I even tried to remove host and threads, but still the same result. Also, was edition of waitress are you using? I’ll just need to see if I need to upgrade or anything of that sort.

The CRTL + C prompt does not pop up like how it will from Flask and I am not too sure why

I have a dockerized version of dash that i deploy in an aws cluster which is escalable. no problems so far

My waitress script:

from waitress import serve
from dashboard_d4 import server

serve(server)

From my Dash app (dashboard_d4 from up above):

app = dash.Dash(__name__)
server = app.server


if __name__ == '__main__':
	app.run_server(debug=True)

I run my server script in a prompt with >python server.py
And I can cancel the application by selecting my prompt and hit ctrl+C.
I am using waitress version 1.1.0

@Blaceus Thanks for the help. I am actually running a multi-page dash application, so where would I out the sserve(server)? I am using the index/app/app_1/app_2 format format for running this multipage application (example: https://dash.plot.ly/urls).

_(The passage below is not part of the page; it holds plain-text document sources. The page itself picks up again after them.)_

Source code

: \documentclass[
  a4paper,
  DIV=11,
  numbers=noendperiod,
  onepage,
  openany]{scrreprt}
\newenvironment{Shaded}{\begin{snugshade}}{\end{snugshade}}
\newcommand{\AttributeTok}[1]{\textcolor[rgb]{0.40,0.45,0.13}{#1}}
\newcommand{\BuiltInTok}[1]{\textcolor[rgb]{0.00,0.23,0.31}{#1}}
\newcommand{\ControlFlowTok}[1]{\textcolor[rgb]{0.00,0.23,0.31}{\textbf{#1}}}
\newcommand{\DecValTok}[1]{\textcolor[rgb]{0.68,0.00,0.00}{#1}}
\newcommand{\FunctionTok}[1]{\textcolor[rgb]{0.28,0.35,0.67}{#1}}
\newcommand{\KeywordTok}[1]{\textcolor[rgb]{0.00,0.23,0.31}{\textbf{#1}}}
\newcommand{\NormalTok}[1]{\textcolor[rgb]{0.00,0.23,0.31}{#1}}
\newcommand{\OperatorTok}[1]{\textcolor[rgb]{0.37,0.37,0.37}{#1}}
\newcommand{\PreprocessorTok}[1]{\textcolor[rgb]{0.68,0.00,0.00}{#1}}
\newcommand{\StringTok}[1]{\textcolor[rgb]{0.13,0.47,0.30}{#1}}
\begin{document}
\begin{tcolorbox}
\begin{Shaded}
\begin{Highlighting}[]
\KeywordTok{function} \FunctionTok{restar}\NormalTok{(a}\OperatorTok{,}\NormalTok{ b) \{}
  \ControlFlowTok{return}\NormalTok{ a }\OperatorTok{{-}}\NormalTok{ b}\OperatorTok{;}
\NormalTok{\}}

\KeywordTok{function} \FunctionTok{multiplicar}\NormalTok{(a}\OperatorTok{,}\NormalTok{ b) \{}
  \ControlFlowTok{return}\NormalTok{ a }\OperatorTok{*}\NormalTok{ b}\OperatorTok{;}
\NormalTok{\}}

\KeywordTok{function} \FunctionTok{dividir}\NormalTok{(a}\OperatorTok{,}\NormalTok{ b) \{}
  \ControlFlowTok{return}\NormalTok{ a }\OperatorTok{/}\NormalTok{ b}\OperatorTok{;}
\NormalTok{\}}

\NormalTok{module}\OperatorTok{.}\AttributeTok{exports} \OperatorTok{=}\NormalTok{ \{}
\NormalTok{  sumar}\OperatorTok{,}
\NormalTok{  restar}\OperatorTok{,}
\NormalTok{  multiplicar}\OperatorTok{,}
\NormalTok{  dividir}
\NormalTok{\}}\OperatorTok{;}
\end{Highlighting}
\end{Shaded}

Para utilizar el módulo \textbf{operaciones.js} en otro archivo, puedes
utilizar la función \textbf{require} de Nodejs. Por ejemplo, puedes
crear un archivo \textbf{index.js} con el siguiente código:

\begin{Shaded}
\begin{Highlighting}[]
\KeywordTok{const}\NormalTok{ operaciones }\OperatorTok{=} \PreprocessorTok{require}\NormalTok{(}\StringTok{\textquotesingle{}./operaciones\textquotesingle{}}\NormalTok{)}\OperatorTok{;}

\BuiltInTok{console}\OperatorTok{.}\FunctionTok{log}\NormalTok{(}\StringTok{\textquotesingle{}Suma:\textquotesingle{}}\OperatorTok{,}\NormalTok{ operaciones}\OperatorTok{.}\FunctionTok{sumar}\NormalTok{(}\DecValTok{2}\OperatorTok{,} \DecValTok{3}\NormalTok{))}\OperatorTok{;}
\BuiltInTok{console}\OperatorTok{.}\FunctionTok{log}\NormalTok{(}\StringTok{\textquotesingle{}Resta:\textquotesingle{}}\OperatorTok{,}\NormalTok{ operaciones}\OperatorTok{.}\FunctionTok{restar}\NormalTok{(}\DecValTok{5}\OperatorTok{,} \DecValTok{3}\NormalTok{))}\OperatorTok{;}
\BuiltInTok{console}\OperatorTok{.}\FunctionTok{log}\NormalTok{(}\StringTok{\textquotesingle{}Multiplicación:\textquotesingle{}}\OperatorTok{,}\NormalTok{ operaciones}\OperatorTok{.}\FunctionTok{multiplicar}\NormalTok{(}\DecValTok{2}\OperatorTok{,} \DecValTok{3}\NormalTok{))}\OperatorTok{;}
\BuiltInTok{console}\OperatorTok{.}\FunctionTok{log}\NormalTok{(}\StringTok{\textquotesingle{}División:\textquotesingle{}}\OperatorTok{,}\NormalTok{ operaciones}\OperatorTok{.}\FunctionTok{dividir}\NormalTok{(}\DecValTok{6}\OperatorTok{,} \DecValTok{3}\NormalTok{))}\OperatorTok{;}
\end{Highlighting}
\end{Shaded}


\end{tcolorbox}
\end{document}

I am not sure what you mean?

If you application works when you run it locally, you just need to find something to host it publicly if needed…

I have my application hosted through IIS on a windows server within my company where the IT administrator has opened up traffic on the local network to the IP:port I have chosen on the IIS.

One of my apps are using single URL, but multiple tabs.
The other is using multiple URL, single tab.

Hope this helps, somehow? :slightly_smiling_face:

Okay, so I figured out what was going on. When I wrote the program, I was running the program in my IDE instead of the command prompt. When I ran it from my command prompt, everything worked. Thanks for the help.

Hi, I have a question, i was able to run dash on waitress with your config above, but i dont need IIS at all (i was able to access the dash app from other pc in local network with the link waitress provided), can you show me how or where to find info to set up and config IIS with Waitress.
Thanks a lot :smiley:

I am trying to use waitress from within IIS. My dash app works great when run from the command line as described by Blaceus, But when i try access it through a site/app served by IIS I get at FastCGI process exceeded configured activity timeout. I am guessing I do not have IIS FastCGI configured correctly but I have been unable to figure it out.